(Saved entries)
■ ■ ■

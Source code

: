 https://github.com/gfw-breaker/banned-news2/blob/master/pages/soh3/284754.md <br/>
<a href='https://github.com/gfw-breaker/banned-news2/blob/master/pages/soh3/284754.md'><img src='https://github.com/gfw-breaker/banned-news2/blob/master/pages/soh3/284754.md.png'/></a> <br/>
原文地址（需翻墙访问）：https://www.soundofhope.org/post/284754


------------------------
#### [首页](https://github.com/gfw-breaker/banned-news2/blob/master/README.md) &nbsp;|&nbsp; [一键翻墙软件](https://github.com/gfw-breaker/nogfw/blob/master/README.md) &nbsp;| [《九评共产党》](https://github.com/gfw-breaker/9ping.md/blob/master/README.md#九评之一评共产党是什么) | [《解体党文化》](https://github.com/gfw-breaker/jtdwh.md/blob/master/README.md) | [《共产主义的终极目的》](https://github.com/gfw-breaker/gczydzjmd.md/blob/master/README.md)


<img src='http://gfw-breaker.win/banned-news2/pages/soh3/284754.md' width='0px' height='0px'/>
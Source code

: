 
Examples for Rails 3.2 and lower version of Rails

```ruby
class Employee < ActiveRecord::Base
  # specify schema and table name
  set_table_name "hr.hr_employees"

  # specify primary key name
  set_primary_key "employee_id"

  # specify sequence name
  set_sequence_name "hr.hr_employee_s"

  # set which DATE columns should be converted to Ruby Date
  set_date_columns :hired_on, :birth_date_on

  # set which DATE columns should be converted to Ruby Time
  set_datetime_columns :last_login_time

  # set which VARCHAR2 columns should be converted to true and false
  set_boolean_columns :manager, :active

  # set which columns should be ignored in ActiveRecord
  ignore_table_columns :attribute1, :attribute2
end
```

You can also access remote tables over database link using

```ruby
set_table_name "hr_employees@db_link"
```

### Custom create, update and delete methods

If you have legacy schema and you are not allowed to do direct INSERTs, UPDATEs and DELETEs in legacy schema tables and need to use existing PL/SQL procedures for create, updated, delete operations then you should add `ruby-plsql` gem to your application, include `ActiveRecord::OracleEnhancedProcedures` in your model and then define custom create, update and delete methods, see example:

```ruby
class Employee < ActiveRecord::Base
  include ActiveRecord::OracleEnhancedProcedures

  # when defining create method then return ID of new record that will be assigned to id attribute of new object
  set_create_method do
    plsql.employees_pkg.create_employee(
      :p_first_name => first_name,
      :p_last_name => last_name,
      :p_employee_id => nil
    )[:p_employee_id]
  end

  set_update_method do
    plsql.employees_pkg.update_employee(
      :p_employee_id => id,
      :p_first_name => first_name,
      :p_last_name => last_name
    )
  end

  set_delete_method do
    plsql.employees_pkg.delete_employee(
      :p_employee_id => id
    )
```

■ ■ ■

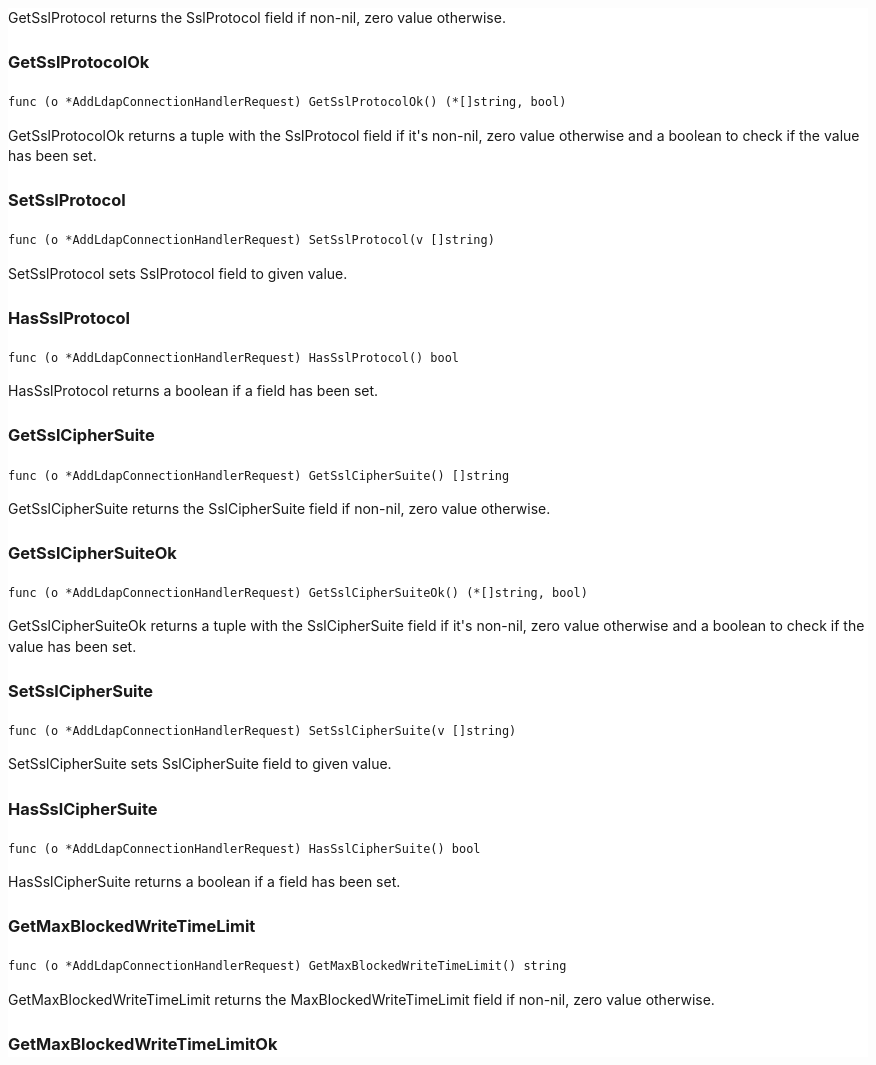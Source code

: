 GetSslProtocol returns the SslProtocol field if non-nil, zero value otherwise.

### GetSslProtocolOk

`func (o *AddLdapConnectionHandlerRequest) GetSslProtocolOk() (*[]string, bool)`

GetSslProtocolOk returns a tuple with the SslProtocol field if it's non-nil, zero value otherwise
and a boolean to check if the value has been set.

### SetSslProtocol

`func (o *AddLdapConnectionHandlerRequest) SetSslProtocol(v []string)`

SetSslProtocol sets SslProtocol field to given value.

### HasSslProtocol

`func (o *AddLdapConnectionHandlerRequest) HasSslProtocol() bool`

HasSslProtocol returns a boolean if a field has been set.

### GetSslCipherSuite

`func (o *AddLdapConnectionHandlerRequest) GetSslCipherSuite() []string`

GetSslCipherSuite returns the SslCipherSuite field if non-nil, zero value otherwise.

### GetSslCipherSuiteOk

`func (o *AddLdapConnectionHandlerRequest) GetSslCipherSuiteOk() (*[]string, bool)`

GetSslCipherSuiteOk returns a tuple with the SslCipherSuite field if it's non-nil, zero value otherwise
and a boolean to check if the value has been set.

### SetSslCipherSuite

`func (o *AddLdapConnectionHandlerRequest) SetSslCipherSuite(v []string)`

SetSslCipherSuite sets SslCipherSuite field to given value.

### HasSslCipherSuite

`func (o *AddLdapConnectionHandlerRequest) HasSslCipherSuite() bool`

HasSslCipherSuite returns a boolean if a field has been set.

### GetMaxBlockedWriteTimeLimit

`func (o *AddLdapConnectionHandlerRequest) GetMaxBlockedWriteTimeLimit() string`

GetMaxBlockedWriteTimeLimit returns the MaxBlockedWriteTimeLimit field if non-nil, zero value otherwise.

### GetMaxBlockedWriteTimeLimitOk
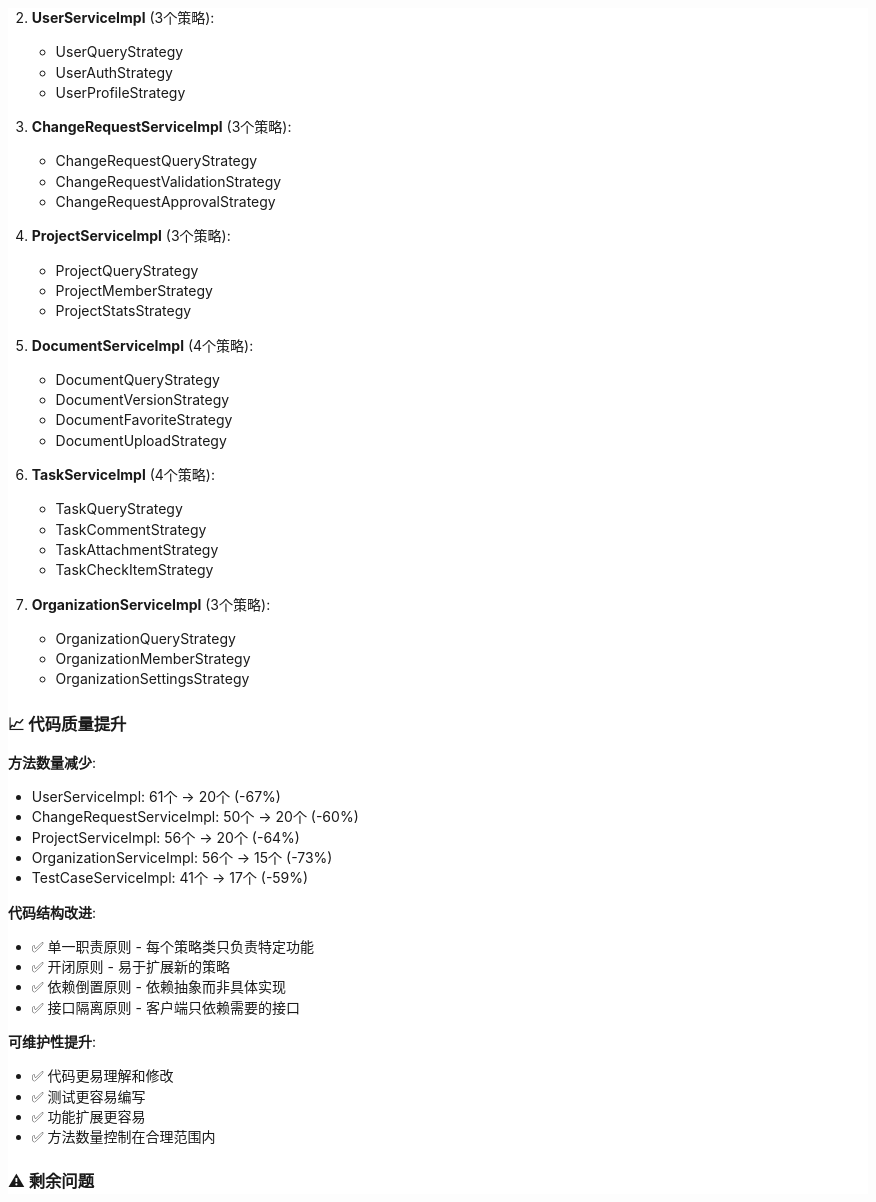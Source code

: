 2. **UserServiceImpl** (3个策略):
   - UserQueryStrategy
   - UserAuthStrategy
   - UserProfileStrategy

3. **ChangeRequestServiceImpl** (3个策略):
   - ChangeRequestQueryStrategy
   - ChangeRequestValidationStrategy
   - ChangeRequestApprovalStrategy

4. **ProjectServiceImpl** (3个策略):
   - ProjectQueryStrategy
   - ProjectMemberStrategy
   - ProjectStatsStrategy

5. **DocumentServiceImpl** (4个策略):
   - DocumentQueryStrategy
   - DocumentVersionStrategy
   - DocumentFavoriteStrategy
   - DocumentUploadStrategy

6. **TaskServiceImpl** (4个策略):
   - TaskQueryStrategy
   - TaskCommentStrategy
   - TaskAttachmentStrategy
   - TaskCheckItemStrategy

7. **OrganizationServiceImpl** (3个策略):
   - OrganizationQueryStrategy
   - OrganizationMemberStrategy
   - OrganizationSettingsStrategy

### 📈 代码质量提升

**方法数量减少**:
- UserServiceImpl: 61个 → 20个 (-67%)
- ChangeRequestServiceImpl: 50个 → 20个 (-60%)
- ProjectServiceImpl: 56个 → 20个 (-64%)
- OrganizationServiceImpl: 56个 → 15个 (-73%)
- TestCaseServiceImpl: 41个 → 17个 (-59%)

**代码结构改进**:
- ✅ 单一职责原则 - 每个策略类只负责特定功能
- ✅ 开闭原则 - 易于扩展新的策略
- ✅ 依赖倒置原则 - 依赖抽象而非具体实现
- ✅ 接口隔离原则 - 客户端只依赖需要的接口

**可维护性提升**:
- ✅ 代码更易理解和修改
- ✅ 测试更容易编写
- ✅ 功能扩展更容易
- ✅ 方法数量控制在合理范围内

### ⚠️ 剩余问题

■ ■ ■

*Exercise objective*
For this exercise, return every line from the data that holds the string "schema".

*Solved problem*
  # specify schema and table name
If you have legacy schema and you are not allowed to do direct INSERTs, UPDATEs and DELETEs in legacy schema tables and need to use existing PL/SQL procedures for create, updated, delete operations then you should add `ruby-plsql` gem to your application, include `ActiveRecord::OracleEnhancedProcedures` in your model and then define custom create, update and delete methods, see example:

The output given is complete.